* AVAILABLE DATA:
[Start of section]

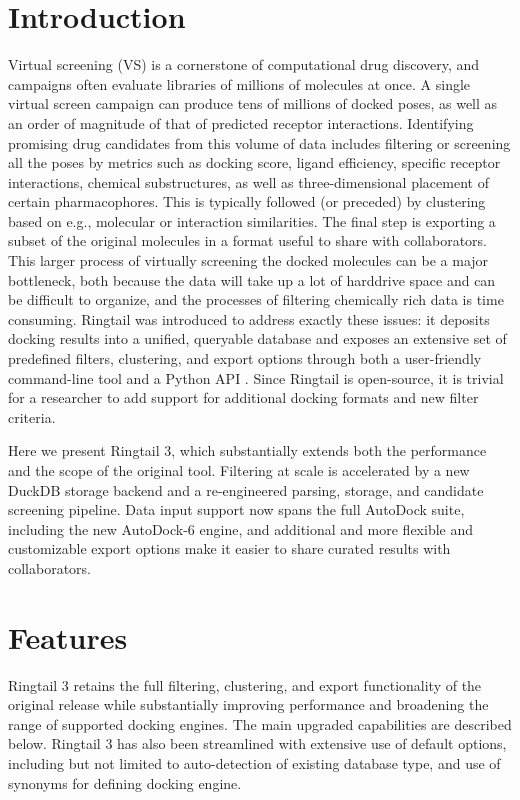 \documentclass[unnumsec,webpdf,contemporary,large]{oup-authoring-template}
\begin{document}
\section{Introduction}
Virtual screening (VS) is a cornerstone of computational drug discovery, and campaigns often evaluate libraries of millions of molecules at once. A single virtual screen campaign can produce tens of millions of docked poses, as well as an order of magnitude of that of predicted receptor interactions. Identifying promising drug candidates from this volume of data includes filtering or screening all the poses by metrics such as docking score, ligand efficiency, specific receptor interactions, chemical substructures, as well as three-dimensional placement of certain pharmacophores. This is typically followed (or preceded) by clustering based on e.g., molecular or interaction similarities. The final step is exporting a subset of the original molecules in a format useful to share with collaborators. This larger process of virtually screening the docked molecules can be a major bottleneck, both because the data will take up a lot of harddrive space and can be difficult to organize, and the processes of filtering chemically rich data is time consuming. Ringtail was introduced to address exactly these issues: it deposits docking results into a unified, queryable database and exposes an extensive set of predefined filters, clustering, and export options through both a user-friendly command-line tool and a Python API \citep{HanselHarris2023}. Since Ringtail is open-source, it is trivial for a researcher to add support for additional docking formats and new filter criteria. 

Here we present Ringtail 3, which substantially extends both the performance and the scope of the original tool. Filtering at scale is accelerated by a new DuckDB storage backend and a re-engineered parsing, storage, and candidate screening pipeline. Data input support now spans the full AutoDock suite, including the new AutoDock-6 engine, and additional and more flexible and customizable export options make it easier to share curated results with collaborators.

\section{Features}
Ringtail 3 retains the full filtering, clustering, and export functionality of the original release while substantially improving performance and broadening the range of supported docking engines. The main upgraded capabilities are described below. Ringtail 3 has also been streamlined with extensive use of default options, including but not limited to auto-detection of existing database type, and use of synonyms for defining docking engine. 
\end{document}
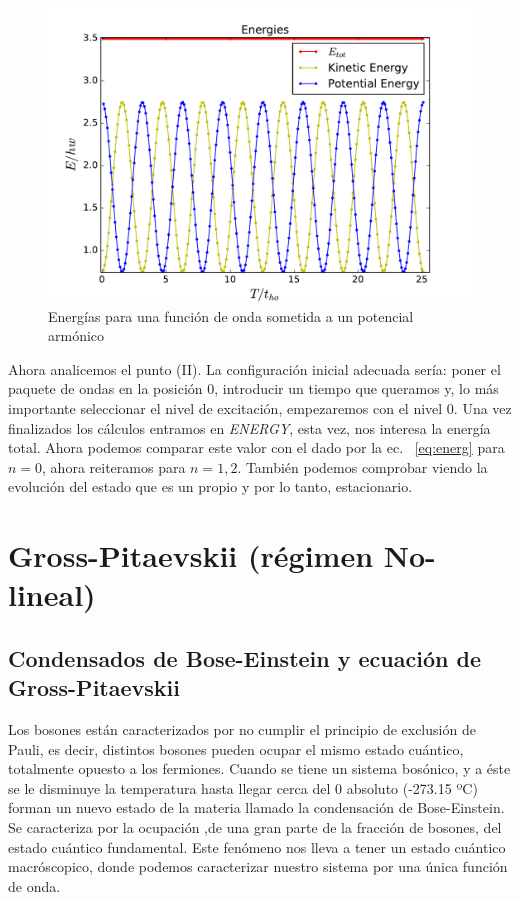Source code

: \documentclass[12pt]{article}
\begin{document}
\begin{figure}[tb]
	\centering
	\includegraphics[width=0.9\linewidth]{harm.pdf}
	\caption{Energ\'ias para una funci\'on de onda sometida a un potencial arm\'onico}
	\label{Fig:harm}
\end{figure}
Ahora analicemos el punto (II). La configuraci\'on inicial adecuada ser\'ia: poner el paquete de ondas en la posici\'on 0, introducir un tiempo que queramos y, lo m\'as importante seleccionar el nivel de excitaci\'on, empezaremos con el nivel 0. Una vez finalizados los c\'alculos entramos en \textit{ENERGY}, esta vez, nos interesa la energ\'ia total. Ahora podemos comparar este valor con el dado por la ec. ~\eqref{eq:energ} para $n=0$, ahora reiteramos para $n=1,2$. Tambi\'en podemos comprobar viendo la evoluci\'on del estado que es un propio y por lo tanto, estacionario.

\section{Gross-Pitaevskii (r\'egimen No-lineal)}

\subsection{Condensados de Bose-Einstein y ecuaci\'on de Gross-Pitaevskii}
Los bosones est\'an caracterizados por no cumplir el principio de exclusi\'on de Pauli, es decir, distintos bosones pueden ocupar el mismo estado cu\'antico, totalmente opuesto a los fermiones. Cuando se tiene un sistema bos\'onico, y a \'este se le disminuye la temperatura hasta llegar cerca del 0 absoluto (-273.15 ºC) forman un nuevo estado de la materia llamado la condensaci\'on de Bose-Einstein. Se caracteriza por la ocupaci\'on ,de una gran parte de la fracci\'on de bosones, del estado cu\'antico fundamental. Este fen\'omeno nos lleva a tener un estado cu\'antico macr\'oscopico, donde podemos caracterizar nuestro sistema por una \'unica funci\'on de onda.
\\
\end{document}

[End of section]

Reproduce every record above exactly as given, excluding pictures from the result.

* ANSWER SPACE:
 \documentclass[unnumsec,webpdf,contemporary,large]{oup-authoring-template}
\begin{document}
\section{Introduction}
Virtual screening (VS) is a cornerstone of computational drug discovery, and campaigns often evaluate libraries of millions of molecules at once. A single virtual screen campaign can produce tens of millions of docked poses, as well as an order of magnitude of that of predicted receptor interactions. Identifying promising drug candidates from this volume of data includes filtering or screening all the poses by metrics such as docking score, ligand efficiency, specific receptor interactions, chemical substructures, as well as three-dimensional placement of certain pharmacophores. This is typically followed (or preceded) by clustering based on e.g., molecular or interaction similarities. The final step is exporting a subset of the original molecules in a format useful to share with collaborators. This larger process of virtually screening the docked molecules can be a major bottleneck, both because the data will take up a lot of harddrive space and can be difficult to organize, and the processes of filtering chemically rich data is time consuming. Ringtail was introduced to address exactly these issues: it deposits docking results into a unified, queryable database and exposes an extensive set of predefined filters, clustering, and export options through both a user-friendly command-line tool and a Python API \citep{HanselHarris2023}. Since Ringtail is open-source, it is trivial for a researcher to add support for additional docking formats and new filter criteria. 

Here we present Ringtail 3, which substantially extends both the performance and the scope of the original tool. Filtering at scale is accelerated by a new DuckDB storage backend and a re-engineered parsing, storage, and candidate screening pipeline. Data input support now spans the full AutoDock suite, including the new AutoDock-6 engine, and additional and more flexible and customizable export options make it easier to share curated results with collaborators.

\section{Features}
Ringtail 3 retains the full filtering, clustering, and export functionality of the original release while substantially improving performance and broadening the range of supported docking engines. The main upgraded capabilities are described below. Ringtail 3 has also been streamlined with extensive use of default options, including but not limited to auto-detection of existing database type, and use of synonyms for defining docking engine. 
\end{document}
Source code

: \documentclass[12pt]{article}
\begin{document}
\begin{figure}[tb]
	\centering
	\includegraphics[width=0.9\linewidth]{harm.pdf}
	\caption{Energ\'ias para una funci\'on de onda sometida a un potencial arm\'onico}
	\label{Fig:harm}
\end{figure}
Ahora analicemos el punto (II). La configuraci\'on inicial adecuada ser\'ia: poner el paquete de ondas en la posici\'on 0, introducir un tiempo que queramos y, lo m\'as importante seleccionar el nivel de excitaci\'on, empezaremos con el nivel 0. Una vez finalizados los c\'alculos entramos en \textit{ENERGY}, esta vez, nos interesa la energ\'ia total. Ahora podemos comparar este valor con el dado por la ec. ~\eqref{eq:energ} para $n=0$, ahora reiteramos para $n=1,2$. Tambi\'en podemos comprobar viendo la evoluci\'on del estado que es un propio y por lo tanto, estacionario.

\section{Gross-Pitaevskii (r\'egimen No-lineal)}

\subsection{Condensados de Bose-Einstein y ecuaci\'on de Gross-Pitaevskii}
Los bosones est\'an caracterizados por no cumplir el principio de exclusi\'on de Pauli, es decir, distintos bosones pueden ocupar el mismo estado cu\'antico, totalmente opuesto a los fermiones. Cuando se tiene un sistema bos\'onico, y a \'este se le disminuye la temperatura hasta llegar cerca del 0 absoluto (-273.15 ºC) forman un nuevo estado de la materia llamado la condensaci\'on de Bose-Einstein. Se caracteriza por la ocupaci\'on ,de una gran parte de la fracci\'on de bosones, del estado cu\'antico fundamental. Este fen\'omeno nos lleva a tener un estado cu\'antico macr\'oscopico, donde podemos caracterizar nuestro sistema por una \'unica funci\'on de onda.
\\
\end{document}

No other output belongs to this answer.